今回セルボ貴子さんと本作に取り組むにあたり、エジプト関連の文献を複数読みましたので、小説を読む助けになるような部分を簡単にご紹介していきます。
※もっと本格的にエジプトについて知りたい方は、今後文献リストをアップしますので、そちらの本を参考にしていただくといいかもしれません。
ー時代の流れー
古代エジプトの歴史はざっと以下の通り。
◯初期王朝時代(紀元前3000〜前2680年頃)
◯古王国時代(前2680〜前2145年頃)←ピラミッドが建設される
◯第一中間期
◯中王国時代(前2025〜前1794年頃)
◯第二中間期(前1794〜前1550年頃)←アジア人が自らを「ヒクソス(異国の支配者)」と称し、エジプトを支配。この時代の終わり頃に王権がエジプトに戻る。
◯新王朝時代(前1550〜前1070年頃)←『エジプト人シヌヘ』の舞台はココ!
その後は第三中間期、末期王朝時代、マケドニア時代(アレクサンドロス大王)、プトレマイオス朝(クレオパトラ7世)と続きます。
では小説の舞台となる《新王朝時代》をもう少し詳しく見ていきましょう。
新王朝時代は第18王朝から始まります。
古代エジプトの全盛期ともいえるこの時代はファラオ(エジプトの王)もいっぱい登場。
最初の4人(①イアフメス、②アメンへテプ一世、③トトメス一世、④トトメス二世)は名前だけにしまして…
⑤ハトシェプスト(前1470年頃)女王
⑥トトメス3世
⑦アメンへテプ2世
⑧トトメス4世←小説の一章で兵士インテブがこの時代に触れています。
⑨アメンへテプ3世(前1370年頃)←物語はここからスタート!
⑩アクエンアテン(前1350年頃)←宗教改革!下巻で盛り上がります。
⑪ツタンカーメン
⑫アイ
⑬ホルエムヘブ
ー小説の舞台はここまで。この辺りの激動っぷりをぜひ下巻で楽しんでいただきたいです。

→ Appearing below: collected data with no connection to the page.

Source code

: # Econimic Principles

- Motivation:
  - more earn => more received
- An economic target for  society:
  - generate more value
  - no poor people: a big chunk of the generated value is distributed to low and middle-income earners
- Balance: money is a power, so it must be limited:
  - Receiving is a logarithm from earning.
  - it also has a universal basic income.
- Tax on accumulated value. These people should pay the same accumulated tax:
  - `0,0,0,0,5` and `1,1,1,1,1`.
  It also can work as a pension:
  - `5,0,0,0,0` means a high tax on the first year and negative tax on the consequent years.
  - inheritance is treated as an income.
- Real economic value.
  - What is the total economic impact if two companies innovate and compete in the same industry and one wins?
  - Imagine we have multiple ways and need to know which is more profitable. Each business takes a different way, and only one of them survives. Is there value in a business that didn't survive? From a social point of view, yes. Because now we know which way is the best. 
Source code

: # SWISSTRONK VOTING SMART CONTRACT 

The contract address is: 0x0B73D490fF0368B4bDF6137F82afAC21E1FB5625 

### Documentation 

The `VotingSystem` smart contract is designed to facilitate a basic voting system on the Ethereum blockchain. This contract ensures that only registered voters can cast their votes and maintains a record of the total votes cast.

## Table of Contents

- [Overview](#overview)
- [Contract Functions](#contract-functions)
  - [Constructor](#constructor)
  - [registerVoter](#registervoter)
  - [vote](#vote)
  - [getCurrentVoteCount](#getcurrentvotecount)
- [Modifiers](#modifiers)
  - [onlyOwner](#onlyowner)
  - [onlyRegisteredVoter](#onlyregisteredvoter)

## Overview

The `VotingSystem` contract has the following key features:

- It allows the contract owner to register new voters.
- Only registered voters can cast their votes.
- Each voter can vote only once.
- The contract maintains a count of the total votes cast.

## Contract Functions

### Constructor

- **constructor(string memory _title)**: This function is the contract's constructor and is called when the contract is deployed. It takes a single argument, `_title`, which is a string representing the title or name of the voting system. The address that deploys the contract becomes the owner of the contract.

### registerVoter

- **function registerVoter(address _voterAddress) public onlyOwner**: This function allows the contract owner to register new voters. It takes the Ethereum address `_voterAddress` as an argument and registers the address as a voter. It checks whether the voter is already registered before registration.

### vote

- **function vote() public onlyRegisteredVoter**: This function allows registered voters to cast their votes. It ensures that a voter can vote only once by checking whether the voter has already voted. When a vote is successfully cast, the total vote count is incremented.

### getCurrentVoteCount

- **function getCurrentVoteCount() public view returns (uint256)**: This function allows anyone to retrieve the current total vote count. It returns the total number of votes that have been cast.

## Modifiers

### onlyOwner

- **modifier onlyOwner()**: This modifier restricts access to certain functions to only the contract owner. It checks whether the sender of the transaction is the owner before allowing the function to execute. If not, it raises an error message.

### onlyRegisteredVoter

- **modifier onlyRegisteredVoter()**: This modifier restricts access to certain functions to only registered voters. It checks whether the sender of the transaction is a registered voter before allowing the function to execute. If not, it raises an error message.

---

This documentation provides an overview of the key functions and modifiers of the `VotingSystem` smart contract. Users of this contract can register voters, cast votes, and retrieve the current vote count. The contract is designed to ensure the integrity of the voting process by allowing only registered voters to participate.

これ以降は第19王朝となりファラオの歴史も続きますが、小説には出てこないので割愛いたします。
まずは時代の流れでした。
少しでも助けになりましたら幸いです。
🍀
この記事を書くにあたって『古代エジプト解剖図鑑』近藤二郎著(株式会社エクスナレッジ発行)を参考にさせていただきました。
本書の中では図で紹介されていますので、よりわかりやすいです。気になる方はぜひ見てみてください。